---------- THE DATA ----------

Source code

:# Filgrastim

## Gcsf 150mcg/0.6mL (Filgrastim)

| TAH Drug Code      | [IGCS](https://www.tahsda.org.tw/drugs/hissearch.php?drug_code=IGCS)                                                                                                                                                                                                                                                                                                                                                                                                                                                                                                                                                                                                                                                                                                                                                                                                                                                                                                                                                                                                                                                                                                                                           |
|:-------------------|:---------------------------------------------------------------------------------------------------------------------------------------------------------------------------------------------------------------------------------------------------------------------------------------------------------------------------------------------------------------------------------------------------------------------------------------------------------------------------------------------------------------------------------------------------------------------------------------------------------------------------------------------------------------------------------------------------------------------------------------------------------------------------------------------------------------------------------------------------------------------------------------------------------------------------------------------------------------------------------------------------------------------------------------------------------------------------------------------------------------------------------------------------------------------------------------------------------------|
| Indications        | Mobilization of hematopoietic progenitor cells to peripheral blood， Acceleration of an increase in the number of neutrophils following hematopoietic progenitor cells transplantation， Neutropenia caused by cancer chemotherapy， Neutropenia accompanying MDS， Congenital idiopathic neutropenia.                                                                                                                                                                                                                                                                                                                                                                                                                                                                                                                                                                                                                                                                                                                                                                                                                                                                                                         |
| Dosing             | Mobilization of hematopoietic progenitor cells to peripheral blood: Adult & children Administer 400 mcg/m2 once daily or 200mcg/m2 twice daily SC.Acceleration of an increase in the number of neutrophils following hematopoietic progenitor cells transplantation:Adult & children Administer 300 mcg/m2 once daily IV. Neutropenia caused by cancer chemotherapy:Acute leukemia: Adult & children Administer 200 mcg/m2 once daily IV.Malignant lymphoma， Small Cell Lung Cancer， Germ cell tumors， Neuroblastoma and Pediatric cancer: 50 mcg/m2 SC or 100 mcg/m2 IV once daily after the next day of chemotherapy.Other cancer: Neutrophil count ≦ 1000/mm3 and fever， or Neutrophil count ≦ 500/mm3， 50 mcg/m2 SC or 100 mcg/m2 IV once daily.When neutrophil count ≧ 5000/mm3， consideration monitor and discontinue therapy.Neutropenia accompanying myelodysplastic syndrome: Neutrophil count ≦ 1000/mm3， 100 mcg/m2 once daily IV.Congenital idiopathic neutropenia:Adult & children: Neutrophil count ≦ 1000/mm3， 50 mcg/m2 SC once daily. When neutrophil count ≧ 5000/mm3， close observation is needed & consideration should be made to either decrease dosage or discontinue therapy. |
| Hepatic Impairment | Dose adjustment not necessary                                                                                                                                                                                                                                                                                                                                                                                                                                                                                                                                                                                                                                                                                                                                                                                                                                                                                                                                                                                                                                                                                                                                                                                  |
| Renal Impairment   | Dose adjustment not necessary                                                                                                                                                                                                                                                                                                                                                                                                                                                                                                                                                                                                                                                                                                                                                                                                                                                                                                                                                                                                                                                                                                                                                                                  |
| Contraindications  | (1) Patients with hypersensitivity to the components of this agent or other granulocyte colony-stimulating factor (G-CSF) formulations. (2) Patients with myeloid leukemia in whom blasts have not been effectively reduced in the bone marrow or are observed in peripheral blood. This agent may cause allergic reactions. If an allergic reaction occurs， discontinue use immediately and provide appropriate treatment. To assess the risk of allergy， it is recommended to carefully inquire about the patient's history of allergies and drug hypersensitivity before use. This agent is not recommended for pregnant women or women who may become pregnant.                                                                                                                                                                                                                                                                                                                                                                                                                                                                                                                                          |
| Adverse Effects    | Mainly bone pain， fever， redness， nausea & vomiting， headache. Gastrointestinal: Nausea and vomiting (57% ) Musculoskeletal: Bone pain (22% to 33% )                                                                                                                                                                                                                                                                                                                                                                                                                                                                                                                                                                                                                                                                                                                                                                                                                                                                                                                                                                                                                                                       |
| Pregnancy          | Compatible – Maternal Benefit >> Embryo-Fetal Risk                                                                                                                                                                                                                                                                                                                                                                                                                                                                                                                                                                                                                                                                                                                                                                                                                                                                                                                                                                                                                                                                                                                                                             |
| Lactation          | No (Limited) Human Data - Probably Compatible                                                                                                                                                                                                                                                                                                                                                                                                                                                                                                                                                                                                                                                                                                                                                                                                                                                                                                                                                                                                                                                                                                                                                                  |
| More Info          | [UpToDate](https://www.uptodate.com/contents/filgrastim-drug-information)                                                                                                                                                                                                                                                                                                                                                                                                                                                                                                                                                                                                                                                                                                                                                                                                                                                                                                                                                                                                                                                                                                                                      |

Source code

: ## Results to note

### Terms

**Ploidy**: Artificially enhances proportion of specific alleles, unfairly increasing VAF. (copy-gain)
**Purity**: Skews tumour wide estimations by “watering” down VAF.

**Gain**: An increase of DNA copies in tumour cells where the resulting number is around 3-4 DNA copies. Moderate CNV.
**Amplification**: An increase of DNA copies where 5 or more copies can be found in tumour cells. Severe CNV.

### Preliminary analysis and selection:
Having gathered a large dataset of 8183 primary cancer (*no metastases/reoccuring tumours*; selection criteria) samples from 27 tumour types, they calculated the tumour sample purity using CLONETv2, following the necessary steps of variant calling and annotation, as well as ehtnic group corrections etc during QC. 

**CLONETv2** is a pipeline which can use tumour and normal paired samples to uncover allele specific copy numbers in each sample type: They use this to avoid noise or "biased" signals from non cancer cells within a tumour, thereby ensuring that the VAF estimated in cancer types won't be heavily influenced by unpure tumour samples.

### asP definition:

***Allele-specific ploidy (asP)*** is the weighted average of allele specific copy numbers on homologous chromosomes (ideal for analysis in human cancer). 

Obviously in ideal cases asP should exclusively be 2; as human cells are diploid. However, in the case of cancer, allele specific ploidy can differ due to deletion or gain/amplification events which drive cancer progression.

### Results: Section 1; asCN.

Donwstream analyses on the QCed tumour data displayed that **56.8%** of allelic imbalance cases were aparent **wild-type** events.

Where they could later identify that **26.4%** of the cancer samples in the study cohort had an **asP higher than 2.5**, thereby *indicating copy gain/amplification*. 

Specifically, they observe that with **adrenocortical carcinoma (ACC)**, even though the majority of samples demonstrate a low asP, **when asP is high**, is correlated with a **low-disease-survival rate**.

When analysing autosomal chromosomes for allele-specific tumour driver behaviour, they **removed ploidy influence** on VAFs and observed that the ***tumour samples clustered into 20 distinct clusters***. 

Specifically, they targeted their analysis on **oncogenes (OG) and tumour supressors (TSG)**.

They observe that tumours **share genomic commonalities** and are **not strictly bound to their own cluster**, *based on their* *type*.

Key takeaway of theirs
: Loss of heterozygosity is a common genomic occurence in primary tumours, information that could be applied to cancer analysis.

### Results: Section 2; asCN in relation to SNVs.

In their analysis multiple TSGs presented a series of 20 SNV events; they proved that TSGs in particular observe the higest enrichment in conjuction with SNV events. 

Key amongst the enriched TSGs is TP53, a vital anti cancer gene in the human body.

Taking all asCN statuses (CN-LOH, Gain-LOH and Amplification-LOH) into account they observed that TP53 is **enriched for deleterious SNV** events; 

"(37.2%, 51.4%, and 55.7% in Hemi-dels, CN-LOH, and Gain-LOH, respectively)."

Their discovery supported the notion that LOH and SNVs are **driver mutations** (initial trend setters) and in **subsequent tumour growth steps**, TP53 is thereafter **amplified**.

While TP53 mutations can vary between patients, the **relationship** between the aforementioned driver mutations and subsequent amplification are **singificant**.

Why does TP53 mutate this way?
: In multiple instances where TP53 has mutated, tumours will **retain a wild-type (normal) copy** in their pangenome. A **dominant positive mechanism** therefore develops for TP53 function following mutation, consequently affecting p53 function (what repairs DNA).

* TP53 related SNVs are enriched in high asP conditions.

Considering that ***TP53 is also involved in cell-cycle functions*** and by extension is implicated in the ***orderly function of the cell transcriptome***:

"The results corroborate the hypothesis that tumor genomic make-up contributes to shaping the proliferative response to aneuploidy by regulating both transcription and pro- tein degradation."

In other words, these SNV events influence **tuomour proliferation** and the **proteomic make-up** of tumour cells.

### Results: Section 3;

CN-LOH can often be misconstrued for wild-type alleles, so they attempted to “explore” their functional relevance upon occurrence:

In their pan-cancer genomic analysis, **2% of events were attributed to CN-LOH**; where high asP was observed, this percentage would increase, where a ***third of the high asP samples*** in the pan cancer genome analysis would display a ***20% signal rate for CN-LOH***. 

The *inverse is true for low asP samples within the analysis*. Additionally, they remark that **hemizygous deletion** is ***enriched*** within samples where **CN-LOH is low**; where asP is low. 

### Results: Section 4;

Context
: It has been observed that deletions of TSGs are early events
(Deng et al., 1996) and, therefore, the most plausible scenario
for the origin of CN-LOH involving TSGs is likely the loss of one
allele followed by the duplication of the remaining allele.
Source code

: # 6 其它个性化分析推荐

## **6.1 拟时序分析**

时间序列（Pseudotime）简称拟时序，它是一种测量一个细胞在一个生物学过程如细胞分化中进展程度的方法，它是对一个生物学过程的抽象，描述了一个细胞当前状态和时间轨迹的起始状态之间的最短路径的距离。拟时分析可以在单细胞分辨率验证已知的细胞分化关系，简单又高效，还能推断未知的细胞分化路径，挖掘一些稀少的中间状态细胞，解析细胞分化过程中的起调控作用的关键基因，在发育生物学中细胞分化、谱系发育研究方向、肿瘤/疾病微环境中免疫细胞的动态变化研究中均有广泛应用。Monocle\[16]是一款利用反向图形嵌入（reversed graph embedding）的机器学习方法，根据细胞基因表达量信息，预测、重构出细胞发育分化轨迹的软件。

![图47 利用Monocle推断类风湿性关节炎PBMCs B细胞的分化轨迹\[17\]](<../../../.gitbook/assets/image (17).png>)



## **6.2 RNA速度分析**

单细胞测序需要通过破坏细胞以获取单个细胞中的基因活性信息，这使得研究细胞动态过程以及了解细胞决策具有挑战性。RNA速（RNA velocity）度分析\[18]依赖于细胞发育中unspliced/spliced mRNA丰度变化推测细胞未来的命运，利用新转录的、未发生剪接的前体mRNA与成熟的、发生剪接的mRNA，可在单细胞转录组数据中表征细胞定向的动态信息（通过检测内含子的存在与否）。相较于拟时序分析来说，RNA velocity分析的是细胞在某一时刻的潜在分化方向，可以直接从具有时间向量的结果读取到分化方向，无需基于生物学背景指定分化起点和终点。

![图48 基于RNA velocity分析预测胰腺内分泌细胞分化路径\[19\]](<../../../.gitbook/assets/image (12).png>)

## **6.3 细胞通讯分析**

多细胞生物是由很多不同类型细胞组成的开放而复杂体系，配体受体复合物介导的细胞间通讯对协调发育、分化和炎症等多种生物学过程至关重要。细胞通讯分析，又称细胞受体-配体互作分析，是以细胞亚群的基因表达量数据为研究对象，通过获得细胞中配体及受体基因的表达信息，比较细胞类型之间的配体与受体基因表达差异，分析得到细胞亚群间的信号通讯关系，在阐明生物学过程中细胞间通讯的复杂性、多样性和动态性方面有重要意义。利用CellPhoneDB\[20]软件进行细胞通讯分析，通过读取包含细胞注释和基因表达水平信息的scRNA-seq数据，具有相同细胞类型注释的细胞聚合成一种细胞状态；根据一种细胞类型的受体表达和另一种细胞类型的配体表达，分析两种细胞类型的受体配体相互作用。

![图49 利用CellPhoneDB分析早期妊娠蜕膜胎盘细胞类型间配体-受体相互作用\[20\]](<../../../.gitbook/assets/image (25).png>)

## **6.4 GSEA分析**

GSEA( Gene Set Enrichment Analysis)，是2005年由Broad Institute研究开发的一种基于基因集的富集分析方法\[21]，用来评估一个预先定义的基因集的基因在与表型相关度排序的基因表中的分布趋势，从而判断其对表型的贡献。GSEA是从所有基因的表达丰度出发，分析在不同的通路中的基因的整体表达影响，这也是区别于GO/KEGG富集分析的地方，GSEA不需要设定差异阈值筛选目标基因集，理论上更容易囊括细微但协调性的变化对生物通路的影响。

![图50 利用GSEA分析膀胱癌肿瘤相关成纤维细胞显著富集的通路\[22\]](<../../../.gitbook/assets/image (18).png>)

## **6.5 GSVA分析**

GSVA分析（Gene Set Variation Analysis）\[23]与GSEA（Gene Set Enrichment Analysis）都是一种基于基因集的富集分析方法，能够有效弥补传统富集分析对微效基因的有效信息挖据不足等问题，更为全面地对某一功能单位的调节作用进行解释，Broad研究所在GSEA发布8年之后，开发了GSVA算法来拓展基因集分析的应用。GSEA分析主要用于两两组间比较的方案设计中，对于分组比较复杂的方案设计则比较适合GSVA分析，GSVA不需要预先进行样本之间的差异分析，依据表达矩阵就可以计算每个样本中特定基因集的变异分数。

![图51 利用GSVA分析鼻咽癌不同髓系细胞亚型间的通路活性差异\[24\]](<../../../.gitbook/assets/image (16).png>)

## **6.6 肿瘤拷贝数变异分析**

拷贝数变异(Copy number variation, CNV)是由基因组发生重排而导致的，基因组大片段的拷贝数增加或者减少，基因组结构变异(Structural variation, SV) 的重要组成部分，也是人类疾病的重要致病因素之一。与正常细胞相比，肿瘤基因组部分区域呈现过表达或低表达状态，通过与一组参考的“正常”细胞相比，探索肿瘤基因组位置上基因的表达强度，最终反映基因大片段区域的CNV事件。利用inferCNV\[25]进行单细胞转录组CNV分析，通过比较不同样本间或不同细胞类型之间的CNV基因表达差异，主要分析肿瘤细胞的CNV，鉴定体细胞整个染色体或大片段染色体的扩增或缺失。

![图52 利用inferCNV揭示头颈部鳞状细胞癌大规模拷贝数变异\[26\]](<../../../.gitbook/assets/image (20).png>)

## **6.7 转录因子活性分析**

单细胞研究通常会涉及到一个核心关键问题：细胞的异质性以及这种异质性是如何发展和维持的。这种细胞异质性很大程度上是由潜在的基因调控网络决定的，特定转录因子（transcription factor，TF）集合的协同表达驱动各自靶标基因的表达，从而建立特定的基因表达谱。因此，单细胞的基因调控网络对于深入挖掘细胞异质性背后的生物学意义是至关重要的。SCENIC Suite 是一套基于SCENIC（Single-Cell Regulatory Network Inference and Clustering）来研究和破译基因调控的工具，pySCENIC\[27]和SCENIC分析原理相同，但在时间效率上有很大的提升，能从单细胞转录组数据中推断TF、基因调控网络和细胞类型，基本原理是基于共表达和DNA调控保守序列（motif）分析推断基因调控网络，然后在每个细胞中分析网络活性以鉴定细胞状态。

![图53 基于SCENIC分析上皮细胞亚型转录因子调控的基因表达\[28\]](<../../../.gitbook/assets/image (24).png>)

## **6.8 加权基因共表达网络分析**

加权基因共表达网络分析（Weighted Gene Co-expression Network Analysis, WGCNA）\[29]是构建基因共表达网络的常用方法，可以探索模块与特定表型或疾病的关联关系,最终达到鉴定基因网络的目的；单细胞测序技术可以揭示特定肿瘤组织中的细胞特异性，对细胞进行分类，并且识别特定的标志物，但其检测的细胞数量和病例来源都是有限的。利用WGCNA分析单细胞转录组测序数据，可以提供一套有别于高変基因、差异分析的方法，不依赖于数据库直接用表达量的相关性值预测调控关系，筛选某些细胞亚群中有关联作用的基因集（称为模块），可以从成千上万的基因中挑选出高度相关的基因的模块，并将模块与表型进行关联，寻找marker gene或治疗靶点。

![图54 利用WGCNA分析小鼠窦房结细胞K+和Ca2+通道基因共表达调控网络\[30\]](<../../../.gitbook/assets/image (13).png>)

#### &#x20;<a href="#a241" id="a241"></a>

----------

• REQUIRED ACTION: Among the lines above, find those with the string "into" and copy them.

• WORKED SOLUTION:
When analysing autosomal chromosomes for allele-specific tumour driver behaviour, they **removed ploidy influence** on VAFs and observed that the ***tumour samples clustered into 20 distinct clusters***. 
Taking all asCN statuses (CN-LOH, Gain-LOH and Amplification-LOH) into account they observed that TP53 is **enriched for deleterious SNV** events; 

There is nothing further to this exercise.